This section is from the book "Business Finance", by William Henry Lough. Also available from Amazon: Business Finance, A Practical Study of Financial Management in Private Business Concerns.
The board of directors has the final legislative and judicial authority within a corporation. The board elects officers, determines policies, authorizes contracts, passes on methods of financing, declares or withholds dividends, and in general manages all the affairs of the corporation. This describes their legal status and responsibilities.
In practice, however, boards of directors are likely to become mere appendages or echoes of some one or two individuals who actually direct the corporation. The real, final authority is frequently lodged in the president, if he is an active man and performs all the duties of his office, and the board of directors simply ratifies his decisions. This is frequently the case even though the directorates may be made up of able and forceful men. Under the American system they have no direct interest, except as shareholders, in the profits of the corporation, and cannot afford to devote a great deal of time and thought to its activities. They have confidence, presumably, in the president or in the chief officer or officers, whoever they may be, and they prefer for their own convenience and comfort to leave the whole corporation in the care of its actual head. The thing that frequently happens, therefore, is that the shareholders elect directors; the directors elect a president or other chief officer; and this man designates the other officers, fixes the policy of the concern, and carries on all its affairs subject only to the formal ratification of his board. So long as the president and other officials are well chosen, the system works well. Its weakness lies in the fact that the directors themselves are poorly informed and are left in a helpless or ignorant condition as compared with the officers; hence they are quite unable to protect themselves or the corporation against practices on the part of the officers that are perhaps detrimental. In place of a representative democracy, which is the ideal form of government for a corporation, they substitute a small tyranny.

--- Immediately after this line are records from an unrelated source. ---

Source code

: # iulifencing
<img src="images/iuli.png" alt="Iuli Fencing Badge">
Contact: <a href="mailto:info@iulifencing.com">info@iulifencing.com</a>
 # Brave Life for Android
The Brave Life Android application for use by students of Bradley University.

This common state of affairs is due, in the United States, partly to the custom of choosing directors of important corporations from a very small circle of well-known business men. The result is that one man may serve on 10, 20, 50, or even 75 different boards. Even though some of these boards may be those of subsidiary corporations which transact nothing but the most formal business, nevertheless the men who are members of so many boards cannot be thoroughly informed as to any of them. Within the last two or three years, there has been a significant tendency to reduce the number of directorates of which one man is a member, but the number is still too large. William H. Newman, for instance, Chairman of the Board of the New York Central Railroad Company, who was at one time a director in 112 separate corporations, is now a director in 73 companies. H. L. Doherty, who is largely interested in public utility properties, is a director in 66 corporations. W. K. Vanderbilt, Jr., is a director in 65 corporations. E. T. Stotesbury is a director in 58 corporations. In England there was at one time a custom of filling directorates with gentlemen of title, most of whom were incredibly ignorant of all business transactions. More recently, according to Hartley Withers, it is becoming more the fashion to put in men who are supposed to know something about the business, "but the real requirement, that of genuine business capacity, is still to a large extent left out and probably must be as long as directors' fees are on their present absurdly small scale".